The Many Ways to Stream Video using RTP and RTSP

Howdy Pierce

Something I end up explaining relatively often has to do with all the various ways you can stream video encapsulated in the Real-time Transport Protocol, or RTP, and still claim to be standards compliant.

Some background: RTP is used primarily to stream either H.264 or MPEG-4 video. RTP is a system protocol that provides mechanisms to synchronize the presentation different streams – for instance audio and video. As such, it performs some of the same functions as an MPEG-2 transport or program stream.

RTP – which you can read about in great detail in RFC 3550 – is codec-agnostic. This means it is possible to carry a large number of codec types inside RTP; for each protocol, the IETF defines an RTP profile that specifies any codec-specific details of mapping data from the codec into RTP packets. Profiles are defined for H.264, MPEG-4 video and audio, and many more. Even VC-1 – the “standardized” form of Windows Media Video – has an RTP profile.

In my opinion, the standards are a mess in this area. It should be possible to meet all the various requirements on streaming video with one or at most two different methods for streaming. But ultimately standards bodies are committees: each person puts in a pretty color, and the result comes out grey.

In fact, the original standards situation around MPEG-4 video was so confused that a group of large companies formed the Internet Streaming Media Alliance, or ISMA. ISMA’s role is basically to wade into all the different options presented in the standards and create a meta-standard – currently ISMA 2.0 – that ties a number of other standards documents together and tells you how to build a working system that will interoperate with other systems.

In any event, there are a number of predominant ways to send MPEG-4 or H.264 video using RTP, all of which follow some relevant standards. If you’re writing a decoder, you’ll normally need to address all of them, so here’s a quick overview.

Multicast delivery: RTP over UDP

In an environment where there is one source of a video stream and many viewers, ideally each frame of video and audio would only transit the network once.  This is how multicast delivery works. In a multicast network, each viewer must retrieve an SDP file through some unspecified mechanism, which in practice is usually HTTP. Once retrieved, the SDP file gives enough information for the viewer to find the multicast streams on the network and begin playback.

In the Multicast delivery scenario, each individual stream is sent on a pair of different UDP ports – one for data and the second for the related RTP Control Protocol or RTCP. That means for a video program consisting of a video stream and two audio streams, you’ll actually see packets being delivered to six UDP ports:

  1. Video data delivered over RTP
  2. The related RTCP port for the video stream
  3. Primary audio data delivered over RTP
  4. The related RTCP port for the primary audio stream
  5. Secondary audio data delivered over RTP
  6. The related RTCP port for the secondary audio stream

Timestamps in the RTP headers can be used to synchronize the presentation of the various streams.

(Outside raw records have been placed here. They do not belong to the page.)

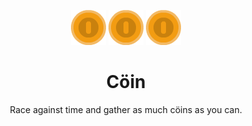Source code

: <p align="center">
  <img src="./src/assets/gfx/coins/coin.png" alt="Cöin's logo">
  <img src="./src/assets/gfx/coins/coin.png" alt="Cöin's logo">
  <img src="./src/assets/gfx/coins/coin.png" alt="Cöin's logo">
</p>

## <h1 align="center">Cöin</h1>

<p align="center">Race against time and gather as much cöins as you can.</p>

As a side note, RTCP is almost vestigial for most applications. It’s specified in RFC 3550 along with RTP.  If you’re implementing a decoder you’ll need to listen on the RTCP ports, but you can almost ignore any data sent to you. The exceptions are the sender report, which you’ll need in order to match up the timestamps between the streams, and the BYE, which some sources will send as they tear down a stream.

Multicast video delivery works best for live content. Because each viewer is viewing the same stream, it’s not possible for individual viewers to be able to pause, seek, rewind or fast-forward the stream.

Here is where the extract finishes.